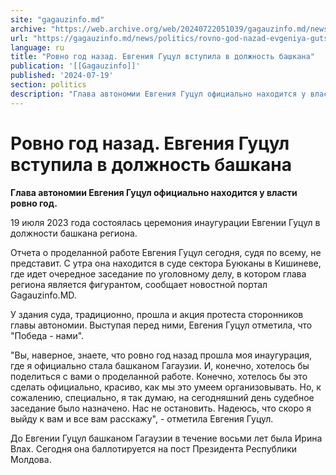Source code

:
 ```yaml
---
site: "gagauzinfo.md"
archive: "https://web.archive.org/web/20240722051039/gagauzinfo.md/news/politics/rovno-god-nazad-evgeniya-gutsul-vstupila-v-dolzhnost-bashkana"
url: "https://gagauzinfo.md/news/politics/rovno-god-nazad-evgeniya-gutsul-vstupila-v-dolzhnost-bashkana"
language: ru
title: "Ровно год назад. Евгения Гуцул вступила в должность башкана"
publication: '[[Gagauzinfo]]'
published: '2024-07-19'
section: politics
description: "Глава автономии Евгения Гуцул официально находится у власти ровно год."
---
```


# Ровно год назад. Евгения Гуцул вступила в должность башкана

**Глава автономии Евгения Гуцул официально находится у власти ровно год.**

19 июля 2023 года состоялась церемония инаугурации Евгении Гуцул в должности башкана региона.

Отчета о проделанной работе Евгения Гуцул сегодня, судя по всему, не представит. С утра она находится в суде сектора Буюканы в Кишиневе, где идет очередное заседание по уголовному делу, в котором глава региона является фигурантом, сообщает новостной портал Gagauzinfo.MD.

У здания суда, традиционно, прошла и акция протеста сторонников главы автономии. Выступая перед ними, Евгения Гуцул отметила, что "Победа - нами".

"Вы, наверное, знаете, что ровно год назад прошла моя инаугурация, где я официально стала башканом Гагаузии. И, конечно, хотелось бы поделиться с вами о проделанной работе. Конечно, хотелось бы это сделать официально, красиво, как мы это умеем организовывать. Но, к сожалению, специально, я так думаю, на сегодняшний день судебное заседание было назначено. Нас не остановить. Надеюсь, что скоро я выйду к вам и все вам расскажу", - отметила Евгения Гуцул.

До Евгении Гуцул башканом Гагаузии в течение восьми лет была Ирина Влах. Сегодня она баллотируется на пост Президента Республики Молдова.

-=-=-=-=-

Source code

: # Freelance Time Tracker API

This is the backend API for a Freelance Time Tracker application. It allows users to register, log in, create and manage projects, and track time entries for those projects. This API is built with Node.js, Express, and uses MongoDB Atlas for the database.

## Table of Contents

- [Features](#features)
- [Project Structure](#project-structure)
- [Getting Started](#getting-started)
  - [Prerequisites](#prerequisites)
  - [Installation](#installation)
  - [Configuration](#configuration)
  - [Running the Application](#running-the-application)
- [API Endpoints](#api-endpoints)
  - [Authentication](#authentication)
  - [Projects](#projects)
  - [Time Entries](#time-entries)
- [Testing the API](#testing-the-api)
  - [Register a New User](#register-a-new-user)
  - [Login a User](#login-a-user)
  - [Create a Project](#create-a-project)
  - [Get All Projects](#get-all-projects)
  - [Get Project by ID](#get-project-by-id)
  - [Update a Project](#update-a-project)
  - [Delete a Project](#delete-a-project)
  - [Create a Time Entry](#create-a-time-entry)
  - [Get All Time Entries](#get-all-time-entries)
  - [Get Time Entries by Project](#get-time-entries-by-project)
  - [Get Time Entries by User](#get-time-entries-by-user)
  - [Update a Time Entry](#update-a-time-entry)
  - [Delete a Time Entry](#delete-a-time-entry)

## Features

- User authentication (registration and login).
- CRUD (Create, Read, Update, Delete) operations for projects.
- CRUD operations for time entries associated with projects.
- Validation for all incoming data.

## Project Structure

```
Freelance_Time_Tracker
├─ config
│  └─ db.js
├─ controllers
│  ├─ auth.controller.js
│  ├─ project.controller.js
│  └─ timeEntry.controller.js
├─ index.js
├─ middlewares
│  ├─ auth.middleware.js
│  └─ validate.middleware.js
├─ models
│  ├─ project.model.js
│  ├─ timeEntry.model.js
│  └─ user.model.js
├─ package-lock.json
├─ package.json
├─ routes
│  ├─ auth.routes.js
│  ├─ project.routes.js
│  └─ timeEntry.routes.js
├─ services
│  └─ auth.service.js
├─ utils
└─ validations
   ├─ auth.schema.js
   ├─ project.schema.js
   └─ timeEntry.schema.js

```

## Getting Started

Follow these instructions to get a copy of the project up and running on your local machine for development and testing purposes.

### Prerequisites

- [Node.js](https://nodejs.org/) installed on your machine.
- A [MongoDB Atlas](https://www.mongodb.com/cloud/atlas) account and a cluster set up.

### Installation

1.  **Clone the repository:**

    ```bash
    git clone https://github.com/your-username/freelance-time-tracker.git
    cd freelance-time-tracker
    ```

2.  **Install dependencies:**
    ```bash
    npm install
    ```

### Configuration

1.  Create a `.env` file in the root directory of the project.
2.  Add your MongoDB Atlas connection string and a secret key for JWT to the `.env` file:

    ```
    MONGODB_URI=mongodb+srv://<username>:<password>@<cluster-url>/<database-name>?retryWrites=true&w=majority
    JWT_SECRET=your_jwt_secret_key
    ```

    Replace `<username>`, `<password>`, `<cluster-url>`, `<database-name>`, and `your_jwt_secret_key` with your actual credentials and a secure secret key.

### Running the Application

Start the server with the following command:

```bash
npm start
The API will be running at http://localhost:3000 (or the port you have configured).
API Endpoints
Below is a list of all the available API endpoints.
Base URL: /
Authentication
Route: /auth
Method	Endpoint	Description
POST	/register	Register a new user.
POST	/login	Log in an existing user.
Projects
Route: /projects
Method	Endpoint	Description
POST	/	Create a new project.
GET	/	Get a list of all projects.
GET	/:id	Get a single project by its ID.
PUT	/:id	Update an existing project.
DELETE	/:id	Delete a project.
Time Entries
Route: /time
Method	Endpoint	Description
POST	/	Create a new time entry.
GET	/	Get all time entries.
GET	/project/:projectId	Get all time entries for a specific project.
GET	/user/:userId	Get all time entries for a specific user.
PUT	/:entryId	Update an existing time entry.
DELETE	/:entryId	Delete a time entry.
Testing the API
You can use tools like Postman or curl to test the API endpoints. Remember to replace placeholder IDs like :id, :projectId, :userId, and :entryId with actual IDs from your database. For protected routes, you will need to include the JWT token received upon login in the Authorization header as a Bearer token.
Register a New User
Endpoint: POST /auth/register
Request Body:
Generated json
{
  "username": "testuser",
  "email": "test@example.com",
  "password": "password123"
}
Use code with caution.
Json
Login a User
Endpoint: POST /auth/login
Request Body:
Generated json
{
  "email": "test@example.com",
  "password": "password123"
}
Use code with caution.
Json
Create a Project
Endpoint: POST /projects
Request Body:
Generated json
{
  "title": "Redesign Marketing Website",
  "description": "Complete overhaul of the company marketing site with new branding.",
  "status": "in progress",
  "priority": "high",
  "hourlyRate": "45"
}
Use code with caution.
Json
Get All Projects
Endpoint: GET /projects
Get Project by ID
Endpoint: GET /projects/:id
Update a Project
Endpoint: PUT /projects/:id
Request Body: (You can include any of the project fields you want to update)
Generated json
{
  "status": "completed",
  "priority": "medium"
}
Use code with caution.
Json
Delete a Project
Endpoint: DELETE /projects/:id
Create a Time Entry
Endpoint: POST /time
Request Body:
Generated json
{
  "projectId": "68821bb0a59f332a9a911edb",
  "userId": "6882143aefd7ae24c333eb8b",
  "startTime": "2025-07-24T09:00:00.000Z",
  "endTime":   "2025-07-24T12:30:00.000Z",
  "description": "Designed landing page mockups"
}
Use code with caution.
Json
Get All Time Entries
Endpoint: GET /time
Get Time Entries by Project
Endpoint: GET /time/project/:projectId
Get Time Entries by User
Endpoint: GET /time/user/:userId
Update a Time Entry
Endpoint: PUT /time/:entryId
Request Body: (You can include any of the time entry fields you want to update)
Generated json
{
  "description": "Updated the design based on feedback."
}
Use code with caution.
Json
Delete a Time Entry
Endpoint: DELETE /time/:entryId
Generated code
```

-=-=-=-=-

* Required work: Look through the data above and report every line in which "башкана" appears.

* Output below:
title: "Ровно год назад. Евгения Гуцул вступила в должность башкана"
# Ровно год назад. Евгения Гуцул вступила в должность башкана
19 июля 2023 года состоялась церемония инаугурации Евгении Гуцул в должности башкана региона.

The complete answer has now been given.